(Extracted records)
============

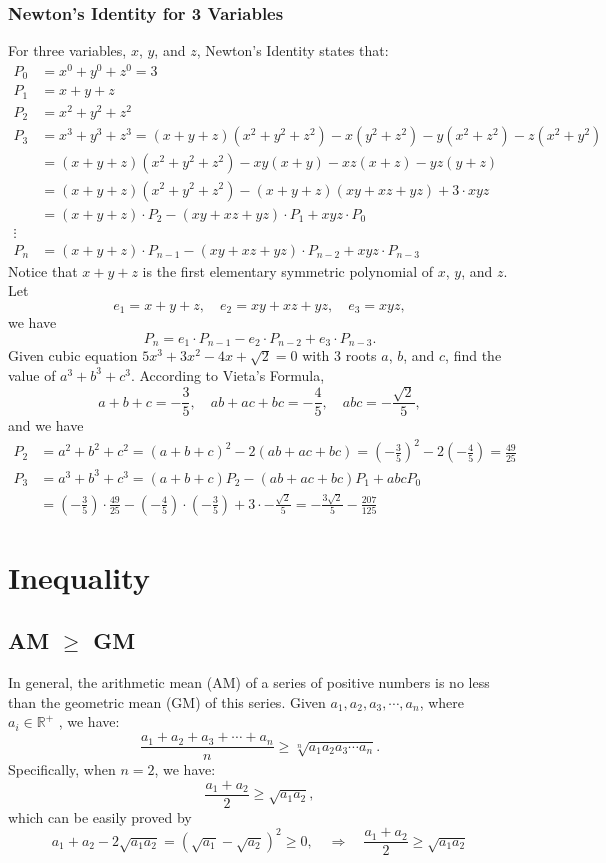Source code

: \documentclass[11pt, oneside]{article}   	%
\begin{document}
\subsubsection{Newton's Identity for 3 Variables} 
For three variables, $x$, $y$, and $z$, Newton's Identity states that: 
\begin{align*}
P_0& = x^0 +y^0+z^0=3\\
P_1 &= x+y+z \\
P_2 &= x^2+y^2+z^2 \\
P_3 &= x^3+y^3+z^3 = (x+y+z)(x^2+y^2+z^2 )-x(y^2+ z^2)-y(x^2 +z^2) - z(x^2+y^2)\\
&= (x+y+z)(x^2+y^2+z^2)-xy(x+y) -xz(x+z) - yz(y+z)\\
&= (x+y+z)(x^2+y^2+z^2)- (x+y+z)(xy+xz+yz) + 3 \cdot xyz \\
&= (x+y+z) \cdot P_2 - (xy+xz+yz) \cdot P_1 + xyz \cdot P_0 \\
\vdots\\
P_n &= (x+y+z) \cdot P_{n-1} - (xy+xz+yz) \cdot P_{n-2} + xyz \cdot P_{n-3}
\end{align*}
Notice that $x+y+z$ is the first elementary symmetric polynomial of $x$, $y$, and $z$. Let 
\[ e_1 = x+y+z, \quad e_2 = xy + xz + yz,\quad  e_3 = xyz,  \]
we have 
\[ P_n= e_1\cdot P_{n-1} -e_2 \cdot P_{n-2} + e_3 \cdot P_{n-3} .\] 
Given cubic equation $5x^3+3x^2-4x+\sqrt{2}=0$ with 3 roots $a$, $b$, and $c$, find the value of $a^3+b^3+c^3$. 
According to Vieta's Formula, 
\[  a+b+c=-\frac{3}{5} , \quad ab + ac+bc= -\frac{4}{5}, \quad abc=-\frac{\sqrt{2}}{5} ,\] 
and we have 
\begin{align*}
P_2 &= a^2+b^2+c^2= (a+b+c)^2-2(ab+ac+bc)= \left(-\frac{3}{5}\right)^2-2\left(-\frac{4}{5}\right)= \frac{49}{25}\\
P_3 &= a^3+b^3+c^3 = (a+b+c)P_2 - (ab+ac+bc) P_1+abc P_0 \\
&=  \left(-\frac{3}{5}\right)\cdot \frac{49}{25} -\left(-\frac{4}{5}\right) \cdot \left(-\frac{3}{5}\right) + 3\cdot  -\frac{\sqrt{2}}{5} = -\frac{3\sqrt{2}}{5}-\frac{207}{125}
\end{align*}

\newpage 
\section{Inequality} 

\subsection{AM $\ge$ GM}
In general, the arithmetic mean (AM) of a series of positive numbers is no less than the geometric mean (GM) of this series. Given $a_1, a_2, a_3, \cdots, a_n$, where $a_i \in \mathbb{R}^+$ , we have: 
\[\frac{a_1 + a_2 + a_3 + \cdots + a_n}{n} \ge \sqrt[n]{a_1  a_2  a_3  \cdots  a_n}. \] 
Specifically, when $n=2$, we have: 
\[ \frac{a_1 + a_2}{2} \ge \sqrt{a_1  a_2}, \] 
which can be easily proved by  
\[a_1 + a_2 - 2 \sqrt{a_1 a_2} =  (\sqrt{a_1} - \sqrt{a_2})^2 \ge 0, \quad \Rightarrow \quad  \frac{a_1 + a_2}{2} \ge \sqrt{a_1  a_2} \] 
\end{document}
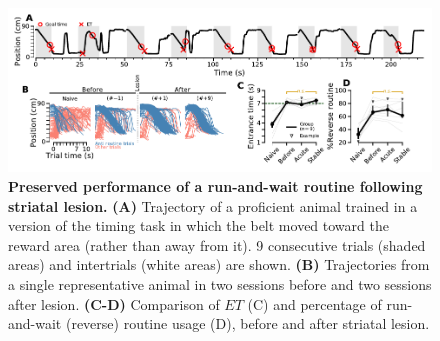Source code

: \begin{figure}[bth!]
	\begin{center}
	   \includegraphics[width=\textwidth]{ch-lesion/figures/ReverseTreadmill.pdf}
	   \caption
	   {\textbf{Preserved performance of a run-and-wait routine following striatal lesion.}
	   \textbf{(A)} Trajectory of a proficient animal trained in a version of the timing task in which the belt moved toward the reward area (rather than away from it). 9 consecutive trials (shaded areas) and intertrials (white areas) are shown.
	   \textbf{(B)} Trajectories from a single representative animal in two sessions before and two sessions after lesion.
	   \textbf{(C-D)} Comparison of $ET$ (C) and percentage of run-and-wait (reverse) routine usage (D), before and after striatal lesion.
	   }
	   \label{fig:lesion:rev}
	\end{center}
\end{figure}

============

» **Task item**
Copy out the lines of the data where the word "have" can be found.

» **Answer area**
we have 
and we have 
In general, the arithmetic mean (AM) of a series of positive numbers is no less than the geometric mean (GM) of this series. Given $a_1, a_2, a_3, \cdots, a_n$, where $a_i \in \mathbb{R}^+$ , we have: 
Specifically, when $n=2$, we have: 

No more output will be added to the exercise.